# What is needed
Within the records below, reproduce without change the lines from the line that has "- 서비스 상태 확인" through the line that has "- [ ] 서비스 재시작", and only those.

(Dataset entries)

-.-.-

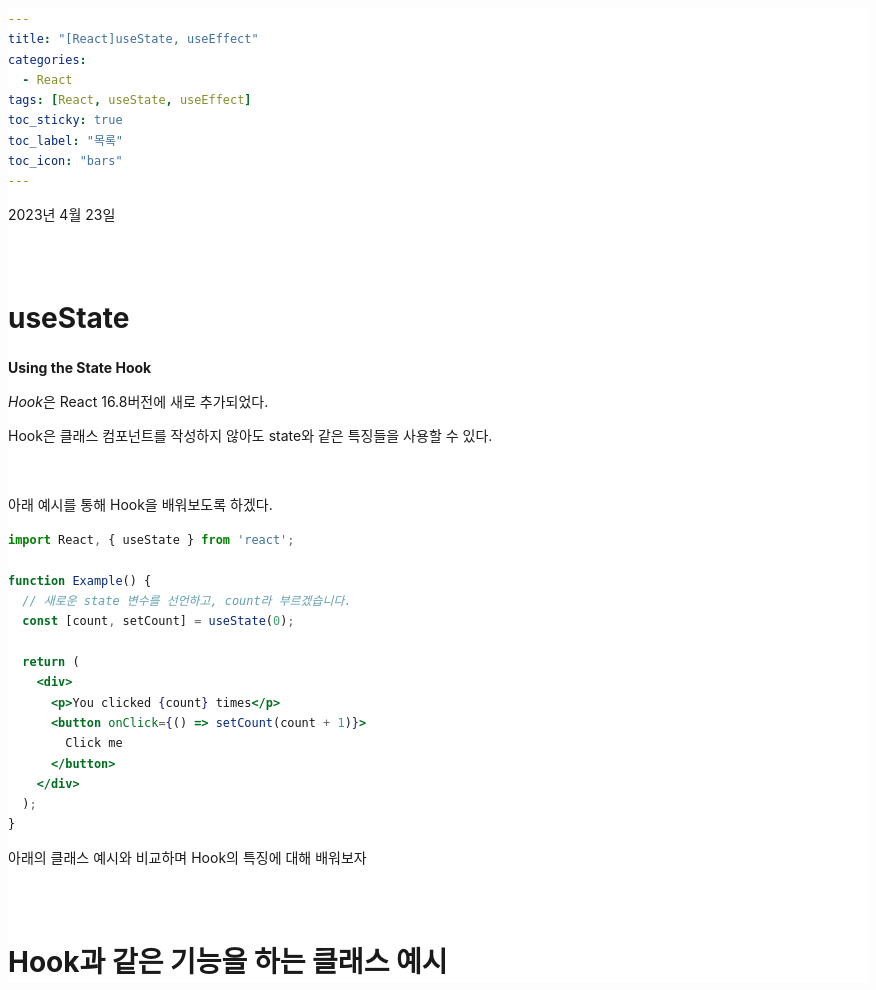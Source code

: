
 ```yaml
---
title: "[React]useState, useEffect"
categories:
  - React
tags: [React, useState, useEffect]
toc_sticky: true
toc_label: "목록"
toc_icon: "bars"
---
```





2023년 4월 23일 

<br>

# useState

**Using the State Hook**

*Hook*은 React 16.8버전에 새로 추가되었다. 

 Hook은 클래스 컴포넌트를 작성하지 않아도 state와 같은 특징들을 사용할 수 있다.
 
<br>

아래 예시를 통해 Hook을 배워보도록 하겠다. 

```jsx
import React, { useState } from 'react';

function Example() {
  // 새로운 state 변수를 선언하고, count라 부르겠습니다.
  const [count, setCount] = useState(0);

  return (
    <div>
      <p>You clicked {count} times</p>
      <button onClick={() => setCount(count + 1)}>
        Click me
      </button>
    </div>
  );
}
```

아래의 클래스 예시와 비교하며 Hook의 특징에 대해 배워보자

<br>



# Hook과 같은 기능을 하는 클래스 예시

-.-.-

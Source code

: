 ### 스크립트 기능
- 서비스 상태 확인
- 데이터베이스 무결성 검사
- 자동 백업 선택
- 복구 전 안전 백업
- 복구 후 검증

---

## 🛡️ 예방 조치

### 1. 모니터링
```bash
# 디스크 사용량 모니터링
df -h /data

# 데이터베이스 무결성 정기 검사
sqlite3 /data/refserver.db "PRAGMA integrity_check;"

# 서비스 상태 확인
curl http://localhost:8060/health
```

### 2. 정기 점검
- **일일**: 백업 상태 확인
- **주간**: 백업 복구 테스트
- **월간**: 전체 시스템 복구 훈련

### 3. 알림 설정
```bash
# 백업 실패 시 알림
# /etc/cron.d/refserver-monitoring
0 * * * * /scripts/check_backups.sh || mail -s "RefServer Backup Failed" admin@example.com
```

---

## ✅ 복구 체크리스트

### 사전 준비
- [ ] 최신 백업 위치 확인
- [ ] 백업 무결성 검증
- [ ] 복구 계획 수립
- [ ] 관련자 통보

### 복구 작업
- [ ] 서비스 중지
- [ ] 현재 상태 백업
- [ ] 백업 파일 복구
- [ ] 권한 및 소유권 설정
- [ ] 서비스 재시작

-.-.-

# Finished exercise
- 서비스 상태 확인
- 데이터베이스 무결성 검사
- 자동 백업 선택
- 복구 전 안전 백업
- 복구 후 검증

---

## 🛡️ 예방 조치

### 1. 모니터링
```bash
# 디스크 사용량 모니터링
df -h /data

# 데이터베이스 무결성 정기 검사
sqlite3 /data/refserver.db "PRAGMA integrity_check;"

# 서비스 상태 확인
curl http://localhost:8060/health
```

### 2. 정기 점검
- **일일**: 백업 상태 확인
- **주간**: 백업 복구 테스트
- **월간**: 전체 시스템 복구 훈련

### 3. 알림 설정
```bash
# 백업 실패 시 알림
# /etc/cron.d/refserver-monitoring
0 * * * * /scripts/check_backups.sh || mail -s "RefServer Backup Failed" admin@example.com
```

---

## ✅ 복구 체크리스트

### 사전 준비
- [ ] 최신 백업 위치 확인
- [ ] 백업 무결성 검증
- [ ] 복구 계획 수립
- [ ] 관련자 통보

### 복구 작업
- [ ] 서비스 중지
- [ ] 현재 상태 백업
- [ ] 백업 파일 복구
- [ ] 권한 및 소유권 설정
- [ ] 서비스 재시작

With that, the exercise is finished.